Throughout the 1880s and the 1890s his experience grew and his style matured as he conducted and composed for local musical organisations. He also taught the violin and played the organ at St. George's Roman Catholic Church in Worcester. In 1889 he married one of his pupils, Caroline Alice Roberts, whose determination and a dogged faith in Elgar's emerging genius, played a vital part in the development of Elgar's career.

Through such early works as Froissart (1890), the Imperial March (1897) and Caractacus (1898), his reputation began to spread beyond the area immediately around his native Worcestershire. His first big success came in 1899 with the Variations on an Original Theme (Enigma) – a masterpiece of form and orchestration. The following year saw the first performance of The Dream of Gerontius, based on Cardinal Newman's poem about a soul's journey through to its judgement and beyond. The first performance proved to be a failure, but the majority of the critics recognised the work's greatness. Fortunately, the composition was rescued from oblivion by a second performance in Dusseldorf in December 1901. After the initial failure of The Dream of Gerontius, Elgar was understandably depressed, but within a few days he had characteristically started writing again: Cockaigne (In London Town) followed by the first two Pomp and Circumstance Marches (the first in D major contains the famous trio section that was later to become Land of Hope and Glory). By the mid-1900s Elgar had completed In the South, Introduction and Allegro for Strings, his great oratorios The Apostles and The Kingdom.

Work began on his First Symphony in A flat during the winter of 1907-08, followed in 1910 by the Violin Concerto in B minor and then the Second Symphony in E flat a year after that, dedicated to the memory of King Edward VII, who had recently died but the composition is much more than an expression of national mourning for a much loved monarch. Elgar admitted to his friends that it symbolised everything that had happened to him between April 1909 and February 1911, and its roots went back even further.

Between the period of the Second Symphony and the beginning of the First World War in 1914 there appeared only two major works: a symphonic study based on Shakespeare's Falstaff (1913) and The Music Makers, a deeply personal work with many self quotations from earlier works.  The First World War depressed Elgar deeply.
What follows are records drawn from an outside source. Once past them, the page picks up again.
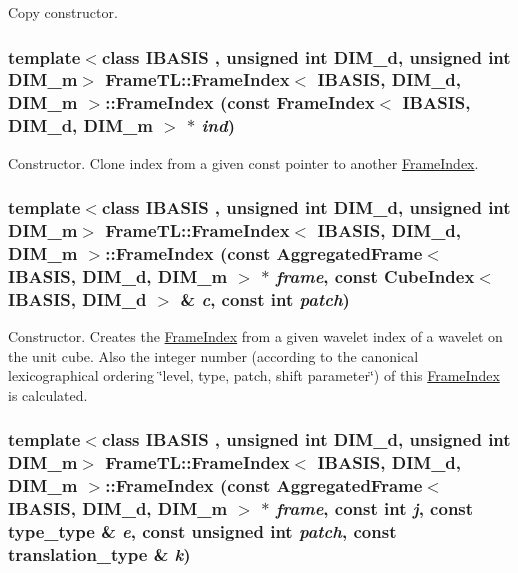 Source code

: Copy constructor. \hypertarget{classFrameTL_1_1FrameIndex_2300543ef2fc0fa938f2d8bb53902092}{
\subsubsection[{FrameIndex}]{\setlength{\rightskip}{0pt plus 5cm}template$<$class IBASIS , unsigned int DIM\_\-d, unsigned int DIM\_\-m$>$ {\bf FrameTL::FrameIndex}$<$ IBASIS, DIM\_\-d, DIM\_\-m $>$::{\bf FrameIndex} (const {\bf FrameIndex}$<$ IBASIS, DIM\_\-d, DIM\_\-m $>$ $\ast$ {\em ind})}}
\label{classFrameTL_1_1FrameIndex_2300543ef2fc0fa938f2d8bb53902092}


Constructor. Clone index from a given const pointer to another \hyperlink{classFrameTL_1_1FrameIndex}{FrameIndex}. \hypertarget{classFrameTL_1_1FrameIndex_38bc47d11409b690b23e93d616e1ca02}{
\subsubsection[{FrameIndex}]{\setlength{\rightskip}{0pt plus 5cm}template$<$class IBASIS , unsigned int DIM\_\-d, unsigned int DIM\_\-m$>$ {\bf FrameTL::FrameIndex}$<$ IBASIS, DIM\_\-d, DIM\_\-m $>$::{\bf FrameIndex} (const {\bf AggregatedFrame}$<$ IBASIS, DIM\_\-d, DIM\_\-m $>$ $\ast$ {\em frame}, \/  const CubeIndex$<$ IBASIS, DIM\_\-d $>$ \& {\em c}, \/  const int {\em patch})}}
\label{classFrameTL_1_1FrameIndex_38bc47d11409b690b23e93d616e1ca02}


Constructor. Creates the \hyperlink{classFrameTL_1_1FrameIndex}{FrameIndex} from a given wavelet index of a wavelet on the unit cube. Also the integer number (according to the canonical lexicographical ordering \char`\"{}level, type, patch, shift parameter\char`\"{}) of this \hyperlink{classFrameTL_1_1FrameIndex}{FrameIndex} is calculated. \hypertarget{classFrameTL_1_1FrameIndex_f911f080552f2b21b77625929003b514}{
\subsubsection[{FrameIndex}]{\setlength{\rightskip}{0pt plus 5cm}template$<$class IBASIS , unsigned int DIM\_\-d, unsigned int DIM\_\-m$>$ {\bf FrameTL::FrameIndex}$<$ IBASIS, DIM\_\-d, DIM\_\-m $>$::{\bf FrameIndex} (const {\bf AggregatedFrame}$<$ IBASIS, DIM\_\-d, DIM\_\-m $>$ $\ast$ {\em frame}, \/  const int {\em j}, \/  const {\bf type\_\-type} \& {\em e}, \/  const unsigned int {\em patch}, \/  const {\bf translation\_\-type} \& {\em k})}}
\label{classFrameTL_1_1FrameIndex_f911f080552f2b21b77625929003b514}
Apart from a few patriotic pieces, some incidental music and some song settings it wasn’t until after the war that his final great period began which included the Violin Sonata, a String Quartet, the Piano Quintet in A minor and the Cello Concerto in E minor – his last great masterpiece.

In 1920, Lady Elgar died and with her died much of Elgar's inspiration and will to compose. She had organised his household and ministered to his comforts and saved him hours of drudgery, for instance by ruling bar lines on score paper. She walked miles in all weathers to post precious parcels of manuscript and proofs. In short, she had been the driving force behind his genius encouraging him and proclaiming his talents at every opportunity.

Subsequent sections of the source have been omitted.